The Blues midfielder was the only one of four men charged over a January brawl at the Mulwala Ski Club to escape both a fine and a criminal record, despite pleading guilty to a charge over a king-hit that left a man unconscious.
Instead, Scotland, 32, received a two-year good behaviour bond. Magistrate Tony Murray said normally the assault charge would also have warranted a conviction, but in this case he said there were extenuating circumstances.
The court was told Carlton would suspend Scotland for two preseason matches and fine him $3000.
A conviction would have meant Scotland would have been banned from joining the Metropolitan Fire Brigade for 10 years, ruining his post-AFL aspirations.
But in 2005, Scotland was told he would “only get this opportunity once” after escaping conviction for slapping an ex-girlfriend on the face at the Next Blue nightclub in Melbourne.
The midfielder had been charged with assault and recklessly causing injury.

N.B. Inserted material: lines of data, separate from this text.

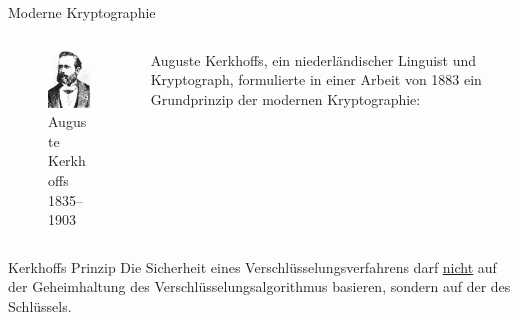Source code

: \documentclass{beamer}
\theoremstyle{plain}
\begin{document}
 \begin{frame}{Moderne Kryptographie}{~}
  \begin{columns}
   \begin{column}{0.3\textwidth}
   \begin{center}
    \begin{figure}
    \includegraphics[height=0.3\textheight]{kerkhoffs}
    \caption{Auguste Kerkhoffs 1835--1903}
    \end{figure}
    \end{center}
   \end{column}
   \begin{column}{0.6\textwidth}
  Auguste Kerkhoffs, ein niederländischer Linguist und Kryptograph, formulierte in einer Arbeit von 1883 ein Grundprinzip der modernen Kryptographie:
 \end{column}
  \end{columns} \pause
  \begin{exampleblock}{Kerkhoffs Prinzip}
   Die Sicherheit eines Verschlüsselungsverfahrens darf \underline{nicht} auf der Geheimhaltung des Verschlüsselungsalgorithmus basieren, sondern auf der des Schlüssels.
  \end{exampleblock}
 \end{frame}
\end{document}
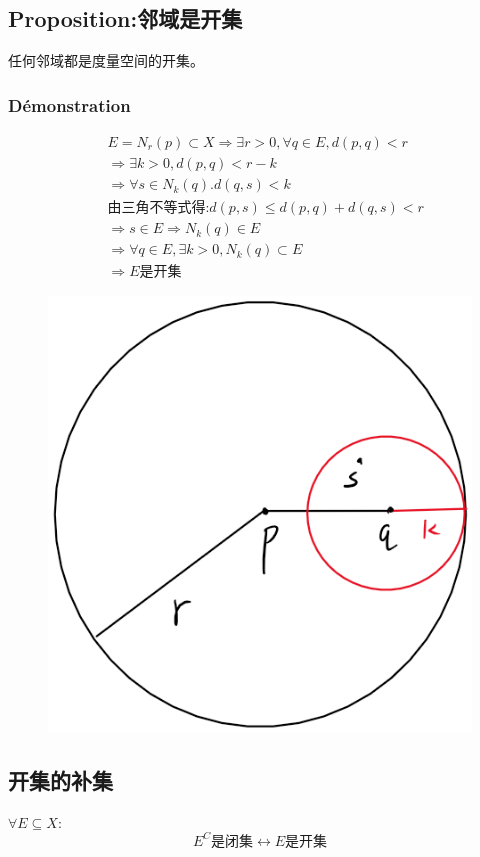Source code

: \documentclass[12pt, a4paper, oneside]{ctexbook}
\begin{document}
  \subsection{Proposition:邻域是开集}
  任何邻域都是度量空间的开集。
  \subsubsection{Démonstration}
  $$
  \begin{aligned}&
  E=N_r(p)\subset X\Rightarrow \exists r>0, \forall q\in E,d(p,q)<r\\ &
  \Rightarrow \exists k>0,d(p,q)<r-k\\ &
  \Rightarrow \forall s\in N_k(q).d(q,s)<k\\ &
  \text{由三角不等式得:}d(p,s)\leq d(p,q)+d(q,s)<r\\ &
  \Rightarrow s\in E\Rightarrow N_k(q)\in E\\ &
  \Rightarrow \forall q\in E, \exists k>0 , N_k(q)\subset E\\ &
  \Rightarrow E\text{是开集}
  \end{aligned}
  $$
  \begin{figure}[H]%
    \centering
    \includegraphics[scale=0.5]{linyushikaiji.png}
    \label{邻域是开集的几何解释}
  \end{figure}

  \subsection{开集的补集}
  $\forall E\subseteq X:$
  $$
  E^C\text{是闭集}\leftrightarrow E\text{是开集}
  $$
\end{document}
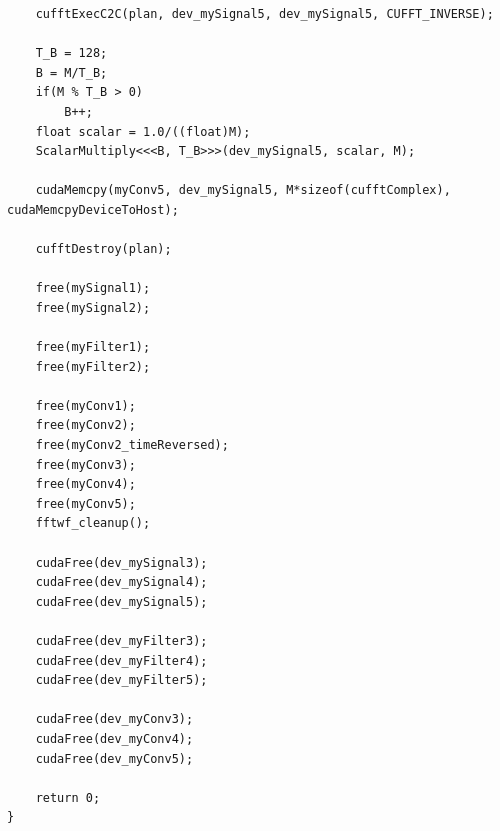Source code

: \begin{lstlisting}
	cufftExecC2C(plan, dev_mySignal5, dev_mySignal5, CUFFT_INVERSE);

	T_B = 128;
	B = M/T_B;
	if(M % T_B > 0)
		B++;
	float scalar = 1.0/((float)M);
	ScalarMultiply<<<B, T_B>>>(dev_mySignal5, scalar, M);

	cudaMemcpy(myConv5, dev_mySignal5, M*sizeof(cufftComplex), cudaMemcpyDeviceToHost);

	cufftDestroy(plan);

	free(mySignal1);
	free(mySignal2);

	free(myFilter1);
	free(myFilter2);

	free(myConv1);
	free(myConv2);
	free(myConv2_timeReversed);
	free(myConv3);
	free(myConv4);
	free(myConv5);
	fftwf_cleanup();

	cudaFree(dev_mySignal3);
	cudaFree(dev_mySignal4);
	cudaFree(dev_mySignal5);

	cudaFree(dev_myFilter3);
	cudaFree(dev_myFilter4);
	cudaFree(dev_myFilter5);

	cudaFree(dev_myConv3);
	cudaFree(dev_myConv4);
	cudaFree(dev_myConv5);

	return 0;
}
\end{lstlisting}
\doublespacing

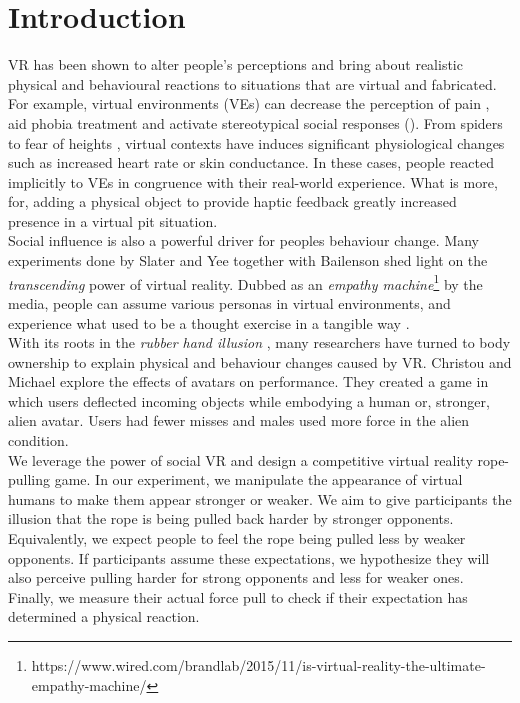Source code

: \section{Introduction}
\label{section:intro}
VR has been shown to alter people's perceptions and bring about realistic physical and behavioural reactions to situations that are virtual and fabricated. For example, virtual environments (VEs) can decrease the perception of pain \cite{muhlberger2007pain}, aid phobia treatment \cite{parsons2008affective} and activate stereotypical social responses (\cite{dotsch2008virtual}). From spiders \cite{garcia2002virtual} to fear of heights \cite{meehan2002physiological}, virtual contexts have induces significant physiological changes such as increased heart rate or skin conductance. In these cases, people reacted implicitly to VEs in congruence with their real-world experience. What is more, for\cite{meehan2002physiological}, adding a physical object to provide haptic feedback greatly increased presence in a virtual pit situation. 
\\
Social influence is also a powerful driver for peoples behaviour change. Many experiments done by Slater \cite{slater2014transcending,slater2006virtual} and Yee together with Bailenson \cite{yee2009proteus} shed light on the \textit{transcending} power of virtual reality. Dubbed as an \textit{empathy machine}\footnote{https://www.wired.com/brandlab/2015/11/is-virtual-reality-the-ultimate-empathy-machine/} by the media, people can assume various personas in virtual environments, and experience what used to be a thought exercise in a tangible way \cite{shin2018empathy}.
\\
With its roots in the \textit{rubber hand illusion} \cite{botvinick1998rubber}, many researchers have turned to body ownership to explain physical and behaviour changes caused by VR. Christou and Michael explore the effects of avatars on performance. They created a game in which users deflected incoming objects while embodying a human or, stronger, alien avatar. Users had fewer misses and males used more force in the alien condition. 
\\
 We leverage the power of social VR and design a competitive virtual reality rope-pulling game. In our experiment, we manipulate the appearance of virtual humans to make them appear stronger or weaker.  We aim to give participants the illusion that the rope is being pulled back harder by stronger opponents. Equivalently, we expect people to feel the rope being pulled less by weaker opponents.  If participants assume these expectations, we hypothesize they will also perceive pulling harder for strong opponents and less for weaker ones. Finally, we measure their actual force pull to check if their expectation has determined a physical reaction. \\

In court in 2006, Scotland revealed his firefighting ambitions and magistrate Paul Smith took heed. He told the court that while the charges against Scotland were serious, he had an ambition to become a fireman, a job that required a clean record.
Scotland was ordered to pay $3000 to beyondblue and formally apologise to the woman and the police to avoid being convicted of the charges.
Lawyer Bernie Balmer, who represented Scotland yesterday, also represented Scotland in 2006.